(Records from a dataset)
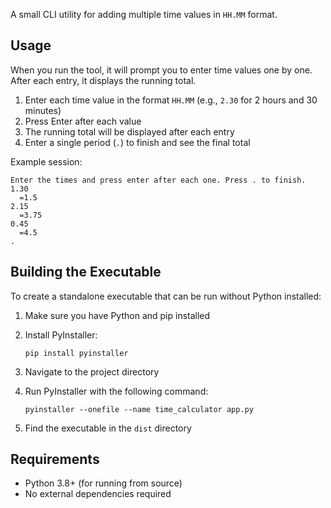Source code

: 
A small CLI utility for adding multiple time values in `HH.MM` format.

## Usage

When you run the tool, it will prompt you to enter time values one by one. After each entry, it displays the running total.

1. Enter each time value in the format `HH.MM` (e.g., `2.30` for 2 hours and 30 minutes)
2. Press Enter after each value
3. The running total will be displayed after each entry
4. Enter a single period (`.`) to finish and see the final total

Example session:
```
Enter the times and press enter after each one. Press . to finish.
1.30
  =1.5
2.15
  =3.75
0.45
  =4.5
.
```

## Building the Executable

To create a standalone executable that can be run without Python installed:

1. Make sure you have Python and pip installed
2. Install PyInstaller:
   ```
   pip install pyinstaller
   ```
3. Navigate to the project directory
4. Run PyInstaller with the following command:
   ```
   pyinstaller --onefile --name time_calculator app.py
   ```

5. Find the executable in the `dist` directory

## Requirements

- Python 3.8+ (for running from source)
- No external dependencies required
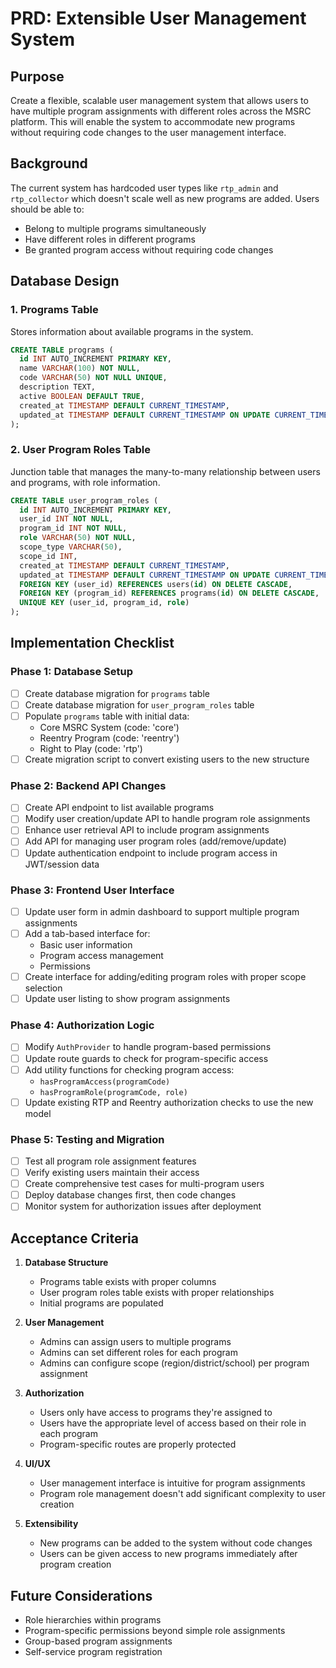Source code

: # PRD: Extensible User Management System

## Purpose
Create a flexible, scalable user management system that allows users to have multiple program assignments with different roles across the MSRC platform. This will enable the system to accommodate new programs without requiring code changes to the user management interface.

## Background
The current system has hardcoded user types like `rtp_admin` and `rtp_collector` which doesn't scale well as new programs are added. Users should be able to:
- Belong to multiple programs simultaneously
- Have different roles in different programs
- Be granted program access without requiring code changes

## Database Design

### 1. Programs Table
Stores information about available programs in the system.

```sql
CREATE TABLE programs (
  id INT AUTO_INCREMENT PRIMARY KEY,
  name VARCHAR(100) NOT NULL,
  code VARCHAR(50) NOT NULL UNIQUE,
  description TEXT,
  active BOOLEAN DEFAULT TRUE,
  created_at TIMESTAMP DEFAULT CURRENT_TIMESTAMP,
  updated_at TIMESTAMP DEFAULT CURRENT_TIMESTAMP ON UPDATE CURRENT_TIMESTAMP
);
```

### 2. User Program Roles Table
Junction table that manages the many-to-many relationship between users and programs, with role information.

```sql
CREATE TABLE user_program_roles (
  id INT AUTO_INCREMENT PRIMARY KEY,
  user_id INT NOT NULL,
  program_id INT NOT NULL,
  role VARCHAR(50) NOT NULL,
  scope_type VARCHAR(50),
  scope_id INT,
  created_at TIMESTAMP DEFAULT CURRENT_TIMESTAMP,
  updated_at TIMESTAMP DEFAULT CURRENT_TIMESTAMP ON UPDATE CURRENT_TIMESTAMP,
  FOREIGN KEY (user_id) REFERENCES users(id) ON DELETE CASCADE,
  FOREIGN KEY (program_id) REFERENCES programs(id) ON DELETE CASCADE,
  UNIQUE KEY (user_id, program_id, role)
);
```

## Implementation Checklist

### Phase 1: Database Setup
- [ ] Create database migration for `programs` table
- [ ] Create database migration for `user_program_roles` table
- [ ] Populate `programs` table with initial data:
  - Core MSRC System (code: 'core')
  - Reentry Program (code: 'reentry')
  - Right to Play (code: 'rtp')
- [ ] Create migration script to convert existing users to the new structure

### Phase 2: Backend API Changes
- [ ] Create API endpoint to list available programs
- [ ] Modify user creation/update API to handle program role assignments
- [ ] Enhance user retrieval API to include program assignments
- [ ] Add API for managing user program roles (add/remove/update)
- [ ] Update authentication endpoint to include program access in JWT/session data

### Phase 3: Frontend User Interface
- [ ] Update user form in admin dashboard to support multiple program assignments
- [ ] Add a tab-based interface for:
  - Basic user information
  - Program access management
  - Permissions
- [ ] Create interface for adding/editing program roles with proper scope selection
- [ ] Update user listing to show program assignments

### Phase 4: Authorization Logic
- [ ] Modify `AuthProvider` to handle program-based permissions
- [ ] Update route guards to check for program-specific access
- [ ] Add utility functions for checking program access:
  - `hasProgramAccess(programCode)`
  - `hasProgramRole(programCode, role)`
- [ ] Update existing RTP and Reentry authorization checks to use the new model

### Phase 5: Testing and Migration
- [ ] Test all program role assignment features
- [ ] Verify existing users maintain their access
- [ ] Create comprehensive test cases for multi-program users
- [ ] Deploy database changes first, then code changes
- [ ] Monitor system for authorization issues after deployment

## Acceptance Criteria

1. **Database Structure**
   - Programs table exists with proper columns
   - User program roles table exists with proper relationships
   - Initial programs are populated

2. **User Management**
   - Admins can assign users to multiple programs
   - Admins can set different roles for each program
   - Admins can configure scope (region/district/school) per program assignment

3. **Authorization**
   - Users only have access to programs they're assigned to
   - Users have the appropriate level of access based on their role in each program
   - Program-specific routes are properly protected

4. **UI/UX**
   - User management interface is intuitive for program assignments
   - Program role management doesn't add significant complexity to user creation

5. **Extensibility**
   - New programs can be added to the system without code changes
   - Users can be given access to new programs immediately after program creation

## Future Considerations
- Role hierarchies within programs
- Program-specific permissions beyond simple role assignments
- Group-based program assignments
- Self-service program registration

--

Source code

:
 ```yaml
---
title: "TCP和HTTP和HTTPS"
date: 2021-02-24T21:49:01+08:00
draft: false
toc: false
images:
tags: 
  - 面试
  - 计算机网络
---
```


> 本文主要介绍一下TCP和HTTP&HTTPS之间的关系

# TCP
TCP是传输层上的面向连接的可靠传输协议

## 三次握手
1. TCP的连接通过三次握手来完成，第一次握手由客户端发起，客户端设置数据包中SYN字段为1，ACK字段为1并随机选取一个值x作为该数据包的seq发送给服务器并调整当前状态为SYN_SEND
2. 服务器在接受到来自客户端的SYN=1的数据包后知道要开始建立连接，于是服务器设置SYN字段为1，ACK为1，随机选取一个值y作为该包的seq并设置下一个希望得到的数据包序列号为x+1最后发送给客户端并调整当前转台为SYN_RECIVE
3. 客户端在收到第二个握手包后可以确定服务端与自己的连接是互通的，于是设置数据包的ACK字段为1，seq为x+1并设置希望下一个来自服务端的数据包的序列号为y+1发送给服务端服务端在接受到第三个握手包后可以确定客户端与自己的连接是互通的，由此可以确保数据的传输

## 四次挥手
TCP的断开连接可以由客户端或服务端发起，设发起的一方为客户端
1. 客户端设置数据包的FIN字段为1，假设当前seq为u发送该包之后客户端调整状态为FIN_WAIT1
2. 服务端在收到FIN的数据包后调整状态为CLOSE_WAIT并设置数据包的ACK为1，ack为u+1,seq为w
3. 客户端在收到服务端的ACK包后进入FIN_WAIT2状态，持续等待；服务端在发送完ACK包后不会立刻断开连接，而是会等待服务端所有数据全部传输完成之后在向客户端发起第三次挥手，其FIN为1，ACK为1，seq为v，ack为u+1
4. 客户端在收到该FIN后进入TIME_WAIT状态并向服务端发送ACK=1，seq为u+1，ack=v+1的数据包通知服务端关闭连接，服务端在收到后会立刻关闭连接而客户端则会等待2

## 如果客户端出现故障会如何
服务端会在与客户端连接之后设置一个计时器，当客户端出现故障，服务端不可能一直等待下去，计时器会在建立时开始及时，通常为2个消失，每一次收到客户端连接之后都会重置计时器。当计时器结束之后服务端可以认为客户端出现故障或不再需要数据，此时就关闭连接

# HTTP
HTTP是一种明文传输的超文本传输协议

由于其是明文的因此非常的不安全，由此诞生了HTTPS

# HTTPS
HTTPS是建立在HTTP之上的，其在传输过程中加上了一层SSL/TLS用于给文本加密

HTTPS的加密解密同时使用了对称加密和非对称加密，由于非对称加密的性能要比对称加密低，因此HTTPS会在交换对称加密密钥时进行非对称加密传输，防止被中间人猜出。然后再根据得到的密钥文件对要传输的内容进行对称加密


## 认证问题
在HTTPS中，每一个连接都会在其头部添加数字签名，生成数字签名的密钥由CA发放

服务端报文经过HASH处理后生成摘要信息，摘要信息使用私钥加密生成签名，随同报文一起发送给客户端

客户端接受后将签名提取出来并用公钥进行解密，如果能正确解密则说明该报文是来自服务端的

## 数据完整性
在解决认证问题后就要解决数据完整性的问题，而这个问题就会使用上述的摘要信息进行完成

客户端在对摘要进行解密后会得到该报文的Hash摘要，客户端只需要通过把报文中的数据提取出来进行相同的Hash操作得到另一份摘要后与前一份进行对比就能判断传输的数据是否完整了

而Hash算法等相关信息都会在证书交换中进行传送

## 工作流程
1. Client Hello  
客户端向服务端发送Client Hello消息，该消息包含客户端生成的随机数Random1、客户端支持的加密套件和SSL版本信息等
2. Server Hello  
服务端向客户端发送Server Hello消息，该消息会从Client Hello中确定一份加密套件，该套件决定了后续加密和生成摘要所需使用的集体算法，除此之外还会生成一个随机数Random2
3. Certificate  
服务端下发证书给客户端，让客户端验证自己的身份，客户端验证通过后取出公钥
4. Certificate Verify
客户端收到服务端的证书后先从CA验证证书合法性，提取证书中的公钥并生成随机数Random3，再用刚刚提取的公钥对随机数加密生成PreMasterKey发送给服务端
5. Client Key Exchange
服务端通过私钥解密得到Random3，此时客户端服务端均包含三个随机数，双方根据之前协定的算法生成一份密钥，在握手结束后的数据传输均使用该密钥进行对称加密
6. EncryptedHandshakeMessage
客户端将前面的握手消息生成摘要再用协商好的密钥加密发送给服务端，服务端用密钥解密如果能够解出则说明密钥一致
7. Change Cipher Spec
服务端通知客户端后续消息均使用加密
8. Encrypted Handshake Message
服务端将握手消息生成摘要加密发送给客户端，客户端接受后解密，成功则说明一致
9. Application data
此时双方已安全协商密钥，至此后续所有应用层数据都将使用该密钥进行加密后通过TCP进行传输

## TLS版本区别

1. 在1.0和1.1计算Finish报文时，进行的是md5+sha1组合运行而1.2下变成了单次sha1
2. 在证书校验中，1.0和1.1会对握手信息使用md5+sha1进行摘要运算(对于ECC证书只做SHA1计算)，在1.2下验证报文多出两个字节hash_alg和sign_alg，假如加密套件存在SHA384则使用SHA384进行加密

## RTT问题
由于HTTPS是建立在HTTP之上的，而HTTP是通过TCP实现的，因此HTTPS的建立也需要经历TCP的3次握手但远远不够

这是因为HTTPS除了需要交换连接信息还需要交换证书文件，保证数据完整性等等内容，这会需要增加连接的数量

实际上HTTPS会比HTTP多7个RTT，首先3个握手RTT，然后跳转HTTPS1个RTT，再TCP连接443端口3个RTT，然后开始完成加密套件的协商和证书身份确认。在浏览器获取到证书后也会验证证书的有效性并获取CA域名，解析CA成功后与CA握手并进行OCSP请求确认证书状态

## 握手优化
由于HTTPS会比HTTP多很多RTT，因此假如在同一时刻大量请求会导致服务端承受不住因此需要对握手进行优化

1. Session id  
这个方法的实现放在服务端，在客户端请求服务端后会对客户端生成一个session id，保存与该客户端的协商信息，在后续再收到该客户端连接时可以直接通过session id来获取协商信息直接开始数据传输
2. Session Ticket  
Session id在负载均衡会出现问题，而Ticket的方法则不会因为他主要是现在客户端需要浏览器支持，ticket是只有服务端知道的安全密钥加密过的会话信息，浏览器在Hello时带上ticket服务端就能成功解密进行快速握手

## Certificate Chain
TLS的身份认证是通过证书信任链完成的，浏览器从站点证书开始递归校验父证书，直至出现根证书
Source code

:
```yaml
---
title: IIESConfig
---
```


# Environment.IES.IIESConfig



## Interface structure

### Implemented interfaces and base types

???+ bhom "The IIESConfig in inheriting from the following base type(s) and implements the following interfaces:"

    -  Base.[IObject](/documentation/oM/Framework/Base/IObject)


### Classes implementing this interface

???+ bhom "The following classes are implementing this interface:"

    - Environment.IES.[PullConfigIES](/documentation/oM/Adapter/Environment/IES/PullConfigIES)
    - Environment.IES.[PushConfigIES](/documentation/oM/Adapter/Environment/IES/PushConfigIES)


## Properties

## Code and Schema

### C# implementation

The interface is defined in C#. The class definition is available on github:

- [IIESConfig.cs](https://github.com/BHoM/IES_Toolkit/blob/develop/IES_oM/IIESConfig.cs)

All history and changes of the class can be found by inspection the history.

--

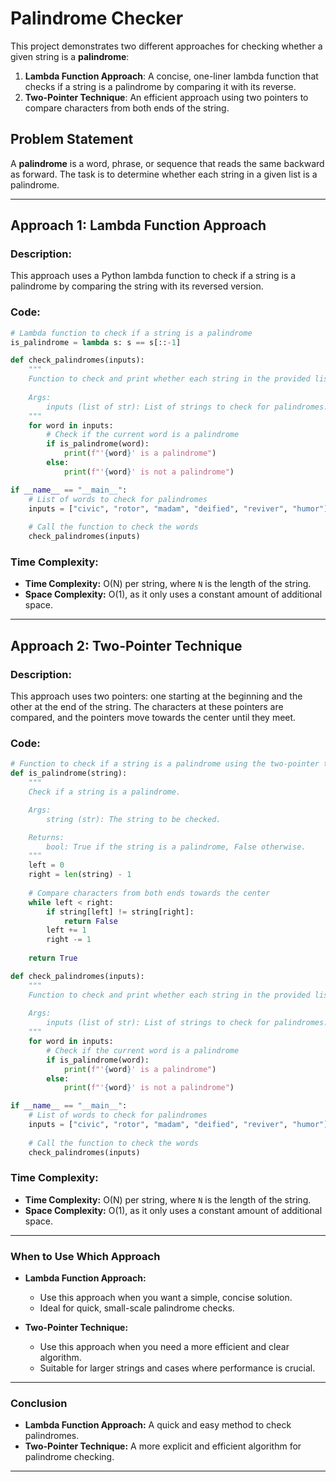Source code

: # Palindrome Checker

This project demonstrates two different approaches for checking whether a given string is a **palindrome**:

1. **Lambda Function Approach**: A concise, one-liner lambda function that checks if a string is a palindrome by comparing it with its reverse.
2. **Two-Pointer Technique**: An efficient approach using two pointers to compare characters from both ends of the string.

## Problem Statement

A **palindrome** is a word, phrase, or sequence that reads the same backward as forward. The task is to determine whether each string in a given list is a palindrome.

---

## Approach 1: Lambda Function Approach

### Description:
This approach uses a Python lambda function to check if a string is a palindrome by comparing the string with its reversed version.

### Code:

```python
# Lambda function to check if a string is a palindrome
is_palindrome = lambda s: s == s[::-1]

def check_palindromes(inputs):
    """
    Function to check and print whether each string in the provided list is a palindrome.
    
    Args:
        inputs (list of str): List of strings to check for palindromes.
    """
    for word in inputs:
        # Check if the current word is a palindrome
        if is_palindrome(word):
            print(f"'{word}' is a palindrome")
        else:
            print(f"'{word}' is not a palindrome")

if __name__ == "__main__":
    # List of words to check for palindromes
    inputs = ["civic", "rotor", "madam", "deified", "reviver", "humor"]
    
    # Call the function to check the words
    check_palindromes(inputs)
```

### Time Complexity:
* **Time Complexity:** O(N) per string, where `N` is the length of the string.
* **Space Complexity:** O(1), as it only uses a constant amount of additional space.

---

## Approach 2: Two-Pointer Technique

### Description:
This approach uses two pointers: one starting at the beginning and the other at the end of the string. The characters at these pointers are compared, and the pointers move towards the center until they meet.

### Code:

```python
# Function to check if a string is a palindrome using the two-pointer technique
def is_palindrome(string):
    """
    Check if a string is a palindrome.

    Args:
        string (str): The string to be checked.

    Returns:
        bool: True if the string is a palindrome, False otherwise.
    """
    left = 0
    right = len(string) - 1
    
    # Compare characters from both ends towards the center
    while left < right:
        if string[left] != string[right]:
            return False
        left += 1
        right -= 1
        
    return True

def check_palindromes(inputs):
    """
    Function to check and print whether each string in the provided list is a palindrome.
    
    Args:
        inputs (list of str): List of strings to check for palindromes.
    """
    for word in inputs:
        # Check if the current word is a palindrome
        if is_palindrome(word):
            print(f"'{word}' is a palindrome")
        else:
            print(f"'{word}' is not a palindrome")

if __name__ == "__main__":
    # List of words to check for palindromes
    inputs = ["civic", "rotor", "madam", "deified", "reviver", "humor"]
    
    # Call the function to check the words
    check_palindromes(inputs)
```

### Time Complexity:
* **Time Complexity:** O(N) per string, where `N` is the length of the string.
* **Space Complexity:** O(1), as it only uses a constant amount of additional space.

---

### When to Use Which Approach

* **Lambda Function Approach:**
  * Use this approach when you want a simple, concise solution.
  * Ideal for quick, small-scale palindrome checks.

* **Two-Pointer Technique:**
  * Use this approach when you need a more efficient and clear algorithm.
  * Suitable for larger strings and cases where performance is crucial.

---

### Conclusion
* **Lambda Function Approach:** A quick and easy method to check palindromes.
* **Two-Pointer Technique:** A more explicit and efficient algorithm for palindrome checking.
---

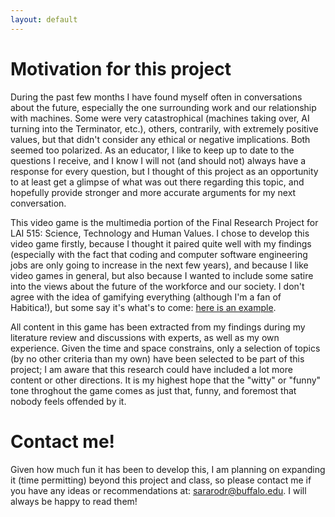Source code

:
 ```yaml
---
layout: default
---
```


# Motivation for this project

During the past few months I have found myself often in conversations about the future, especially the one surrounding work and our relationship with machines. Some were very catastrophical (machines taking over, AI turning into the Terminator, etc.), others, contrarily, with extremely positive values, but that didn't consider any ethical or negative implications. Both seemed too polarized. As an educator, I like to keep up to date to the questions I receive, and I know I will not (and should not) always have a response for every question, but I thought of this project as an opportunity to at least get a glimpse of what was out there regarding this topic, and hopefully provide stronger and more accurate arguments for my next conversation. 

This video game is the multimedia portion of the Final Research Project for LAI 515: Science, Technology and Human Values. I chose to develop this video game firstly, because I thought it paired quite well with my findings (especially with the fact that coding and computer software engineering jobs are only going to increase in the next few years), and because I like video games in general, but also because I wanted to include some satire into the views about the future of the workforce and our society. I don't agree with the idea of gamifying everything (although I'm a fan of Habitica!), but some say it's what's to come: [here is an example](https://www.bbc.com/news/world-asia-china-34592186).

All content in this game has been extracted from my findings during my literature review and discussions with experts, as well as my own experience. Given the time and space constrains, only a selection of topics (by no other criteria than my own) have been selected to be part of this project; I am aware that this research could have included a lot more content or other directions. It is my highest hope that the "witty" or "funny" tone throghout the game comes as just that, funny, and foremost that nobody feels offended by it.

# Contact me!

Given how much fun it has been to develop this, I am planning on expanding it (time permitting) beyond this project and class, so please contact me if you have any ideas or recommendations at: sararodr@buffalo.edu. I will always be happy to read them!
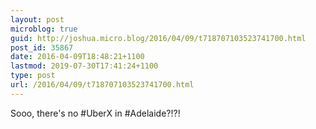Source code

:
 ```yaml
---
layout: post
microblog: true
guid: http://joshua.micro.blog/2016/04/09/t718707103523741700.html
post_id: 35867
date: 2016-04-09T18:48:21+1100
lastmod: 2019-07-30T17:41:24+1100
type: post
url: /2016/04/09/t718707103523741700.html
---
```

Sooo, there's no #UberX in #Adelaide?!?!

§ ACTION ITEM
Would you please copy exactly the part of the entries above that begins at the line containing "1. 客户端设置数据包的FI" and ends at the line containing "2. Server Hello", both lines included?

§ ANSWER BOX
1. 客户端设置数据包的FIN字段为1，假设当前seq为u发送该包之后客户端调整状态为FIN_WAIT1
2. 服务端在收到FIN的数据包后调整状态为CLOSE_WAIT并设置数据包的ACK为1，ack为u+1,seq为w
3. 客户端在收到服务端的ACK包后进入FIN_WAIT2状态，持续等待；服务端在发送完ACK包后不会立刻断开连接，而是会等待服务端所有数据全部传输完成之后在向客户端发起第三次挥手，其FIN为1，ACK为1，seq为v，ack为u+1
4. 客户端在收到该FIN后进入TIME_WAIT状态并向服务端发送ACK=1，seq为u+1，ack=v+1的数据包通知服务端关闭连接，服务端在收到后会立刻关闭连接而客户端则会等待2

## 如果客户端出现故障会如何
服务端会在与客户端连接之后设置一个计时器，当客户端出现故障，服务端不可能一直等待下去，计时器会在建立时开始及时，通常为2个消失，每一次收到客户端连接之后都会重置计时器。当计时器结束之后服务端可以认为客户端出现故障或不再需要数据，此时就关闭连接

# HTTP
HTTP是一种明文传输的超文本传输协议

由于其是明文的因此非常的不安全，由此诞生了HTTPS

# HTTPS
HTTPS是建立在HTTP之上的，其在传输过程中加上了一层SSL/TLS用于给文本加密

HTTPS的加密解密同时使用了对称加密和非对称加密，由于非对称加密的性能要比对称加密低，因此HTTPS会在交换对称加密密钥时进行非对称加密传输，防止被中间人猜出。然后再根据得到的密钥文件对要传输的内容进行对称加密


## 认证问题
在HTTPS中，每一个连接都会在其头部添加数字签名，生成数字签名的密钥由CA发放

服务端报文经过HASH处理后生成摘要信息，摘要信息使用私钥加密生成签名，随同报文一起发送给客户端

客户端接受后将签名提取出来并用公钥进行解密，如果能正确解密则说明该报文是来自服务端的

## 数据完整性
在解决认证问题后就要解决数据完整性的问题，而这个问题就会使用上述的摘要信息进行完成

客户端在对摘要进行解密后会得到该报文的Hash摘要，客户端只需要通过把报文中的数据提取出来进行相同的Hash操作得到另一份摘要后与前一份进行对比就能判断传输的数据是否完整了

而Hash算法等相关信息都会在证书交换中进行传送

## 工作流程
1. Client Hello  
客户端向服务端发送Client Hello消息，该消息包含客户端生成的随机数Random1、客户端支持的加密套件和SSL版本信息等
2. Server Hello  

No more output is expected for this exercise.